Another handy thing about NatureWatch NZ for this kind of exercise is the way it deals with location privacy. Students, if they wish, can choose to publicly obscure their locations to a 10 km radius or make them private. Perhaps they don't want everyone in the class knowing exactly where they live. When they do this, the exact locations are hidden from everyone except the Butterfly Hunt project managers (in this case, me and our tutor Nathan). All projects work this way, and people are warned by NatureWatch NZ when they join and add observations to projects. It's a really useful balance.

I've also been uploading the past years' observations into the project using NatureWatch NZ's handy CSV spreadsheet upload function, and then editing the relevant observations to add photos.
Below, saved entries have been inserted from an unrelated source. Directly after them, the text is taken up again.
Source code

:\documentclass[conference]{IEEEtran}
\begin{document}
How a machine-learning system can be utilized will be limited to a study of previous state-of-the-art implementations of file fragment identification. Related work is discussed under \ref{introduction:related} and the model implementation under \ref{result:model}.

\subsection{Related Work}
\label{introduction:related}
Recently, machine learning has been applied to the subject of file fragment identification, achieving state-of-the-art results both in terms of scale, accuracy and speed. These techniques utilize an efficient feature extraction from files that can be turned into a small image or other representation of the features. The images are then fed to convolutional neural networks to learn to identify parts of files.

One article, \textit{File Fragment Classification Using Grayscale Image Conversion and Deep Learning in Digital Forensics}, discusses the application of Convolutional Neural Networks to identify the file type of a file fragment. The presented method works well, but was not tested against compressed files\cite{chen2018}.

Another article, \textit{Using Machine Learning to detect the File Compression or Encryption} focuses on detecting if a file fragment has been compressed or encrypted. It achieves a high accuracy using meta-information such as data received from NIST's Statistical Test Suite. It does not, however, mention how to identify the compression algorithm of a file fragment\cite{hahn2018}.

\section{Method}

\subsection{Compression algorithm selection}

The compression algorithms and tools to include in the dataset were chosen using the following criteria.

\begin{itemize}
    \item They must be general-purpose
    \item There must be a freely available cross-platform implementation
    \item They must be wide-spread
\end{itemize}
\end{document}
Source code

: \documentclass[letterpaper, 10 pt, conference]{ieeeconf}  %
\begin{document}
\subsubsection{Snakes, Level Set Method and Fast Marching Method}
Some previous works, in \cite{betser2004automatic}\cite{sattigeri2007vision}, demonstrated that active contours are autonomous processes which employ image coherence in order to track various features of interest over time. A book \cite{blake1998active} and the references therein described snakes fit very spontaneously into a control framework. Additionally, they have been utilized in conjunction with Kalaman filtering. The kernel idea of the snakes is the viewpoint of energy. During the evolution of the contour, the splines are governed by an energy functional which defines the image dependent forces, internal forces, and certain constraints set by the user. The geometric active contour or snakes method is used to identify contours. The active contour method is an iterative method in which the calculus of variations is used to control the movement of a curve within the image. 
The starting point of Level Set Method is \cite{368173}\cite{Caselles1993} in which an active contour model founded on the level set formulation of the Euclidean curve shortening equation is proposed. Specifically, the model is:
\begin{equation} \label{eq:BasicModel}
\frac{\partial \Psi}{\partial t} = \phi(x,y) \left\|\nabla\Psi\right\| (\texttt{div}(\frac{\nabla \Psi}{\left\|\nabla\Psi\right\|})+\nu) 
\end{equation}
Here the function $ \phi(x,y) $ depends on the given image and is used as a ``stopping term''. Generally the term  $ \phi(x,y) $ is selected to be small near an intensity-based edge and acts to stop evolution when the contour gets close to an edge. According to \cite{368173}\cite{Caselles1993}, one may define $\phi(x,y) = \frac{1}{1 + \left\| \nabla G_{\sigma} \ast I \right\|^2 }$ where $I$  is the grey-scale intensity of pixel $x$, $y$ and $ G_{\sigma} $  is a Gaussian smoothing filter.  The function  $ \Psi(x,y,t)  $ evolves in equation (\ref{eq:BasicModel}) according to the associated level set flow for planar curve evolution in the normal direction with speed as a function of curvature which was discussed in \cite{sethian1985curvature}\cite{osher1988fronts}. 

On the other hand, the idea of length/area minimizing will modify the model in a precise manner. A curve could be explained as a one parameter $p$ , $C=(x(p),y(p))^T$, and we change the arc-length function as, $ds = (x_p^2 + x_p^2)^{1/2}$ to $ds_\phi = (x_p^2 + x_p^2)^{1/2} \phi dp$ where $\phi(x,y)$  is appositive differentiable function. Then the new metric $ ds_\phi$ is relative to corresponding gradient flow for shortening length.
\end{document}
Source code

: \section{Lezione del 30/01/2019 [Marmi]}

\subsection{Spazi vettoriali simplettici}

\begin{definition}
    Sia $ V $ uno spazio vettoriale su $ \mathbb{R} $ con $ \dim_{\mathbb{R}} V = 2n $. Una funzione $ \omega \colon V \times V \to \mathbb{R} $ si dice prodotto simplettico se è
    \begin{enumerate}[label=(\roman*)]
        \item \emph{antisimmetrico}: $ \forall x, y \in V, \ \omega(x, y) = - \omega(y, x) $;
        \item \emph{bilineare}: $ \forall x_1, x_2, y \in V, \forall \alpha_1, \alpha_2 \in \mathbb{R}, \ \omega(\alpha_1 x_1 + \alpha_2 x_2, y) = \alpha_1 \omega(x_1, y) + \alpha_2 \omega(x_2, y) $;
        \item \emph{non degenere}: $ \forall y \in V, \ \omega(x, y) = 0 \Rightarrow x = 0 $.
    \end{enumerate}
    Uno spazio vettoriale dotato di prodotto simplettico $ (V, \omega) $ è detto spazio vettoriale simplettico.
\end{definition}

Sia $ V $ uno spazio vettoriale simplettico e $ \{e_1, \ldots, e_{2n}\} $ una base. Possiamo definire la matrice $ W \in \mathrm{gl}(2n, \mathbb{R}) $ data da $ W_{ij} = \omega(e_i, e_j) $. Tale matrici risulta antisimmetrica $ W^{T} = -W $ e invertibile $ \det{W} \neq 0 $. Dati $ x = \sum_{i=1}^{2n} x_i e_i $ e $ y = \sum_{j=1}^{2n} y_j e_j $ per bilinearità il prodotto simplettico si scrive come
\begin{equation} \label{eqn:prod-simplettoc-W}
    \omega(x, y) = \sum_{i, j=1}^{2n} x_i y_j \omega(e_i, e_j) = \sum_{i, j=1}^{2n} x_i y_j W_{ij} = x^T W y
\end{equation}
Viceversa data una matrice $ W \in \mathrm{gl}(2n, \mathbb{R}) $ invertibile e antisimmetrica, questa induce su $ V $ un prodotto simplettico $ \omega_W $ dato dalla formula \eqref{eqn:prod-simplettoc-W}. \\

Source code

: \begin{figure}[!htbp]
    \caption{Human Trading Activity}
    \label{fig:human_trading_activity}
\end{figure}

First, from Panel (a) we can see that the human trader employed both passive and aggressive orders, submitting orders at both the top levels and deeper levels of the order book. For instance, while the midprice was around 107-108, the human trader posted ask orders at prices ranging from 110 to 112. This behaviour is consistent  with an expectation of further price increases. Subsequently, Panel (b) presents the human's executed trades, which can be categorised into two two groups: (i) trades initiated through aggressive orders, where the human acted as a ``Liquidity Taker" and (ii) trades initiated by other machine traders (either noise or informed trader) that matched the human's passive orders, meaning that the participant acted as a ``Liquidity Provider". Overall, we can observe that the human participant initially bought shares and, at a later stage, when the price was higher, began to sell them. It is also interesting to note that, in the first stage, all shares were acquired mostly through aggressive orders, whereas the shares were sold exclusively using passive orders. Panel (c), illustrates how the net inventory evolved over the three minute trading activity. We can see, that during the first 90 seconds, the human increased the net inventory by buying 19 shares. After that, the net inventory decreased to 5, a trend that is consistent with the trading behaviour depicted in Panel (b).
Soon, we'll have all three years of butterfly counts publicly available and archived on NatureWatch NZ. That will be a record of local butterfly diversity that will only get more valuable with time.

Imagine how much more we'd know if every university, polytech, and high school was doing something like this each year, throughout the country. Imagine if they'd all been doing it for decades. We wouldn't be wondering whether or not NZ butterflies were declining. We'd know so, and in enough detail to describe the conditions associated with the worst declines. (The Monarch Butterfly NZ Trust is busy working to achieve this vision too.)

As part of the class exercise, I prepared the following video tutorial on using NatureWatch NZ. I expect it will be of general interest to people new to NatureWatch NZ (like last month's video tutorial on how to upload kereru observations). Note that the details we added to the tags of each observation will very soon be able to be added directly into custom fields, part of the next NatureWatch NZ feature upgrade.

NatureWatch NZ tutorial on adding observations of butterflies and their associated plants from Jon Sullivan on Vimeo.


I'll blog at a later time about what all these observations are telling us about butterflies. For now, I hope it's a useful example of how NatureWatch NZ can be used in a university classroom to collate and error-check observations, build students' natural history knowledge, and do so in a way that contributes to our shared knowledge of New Zealand biodiversity.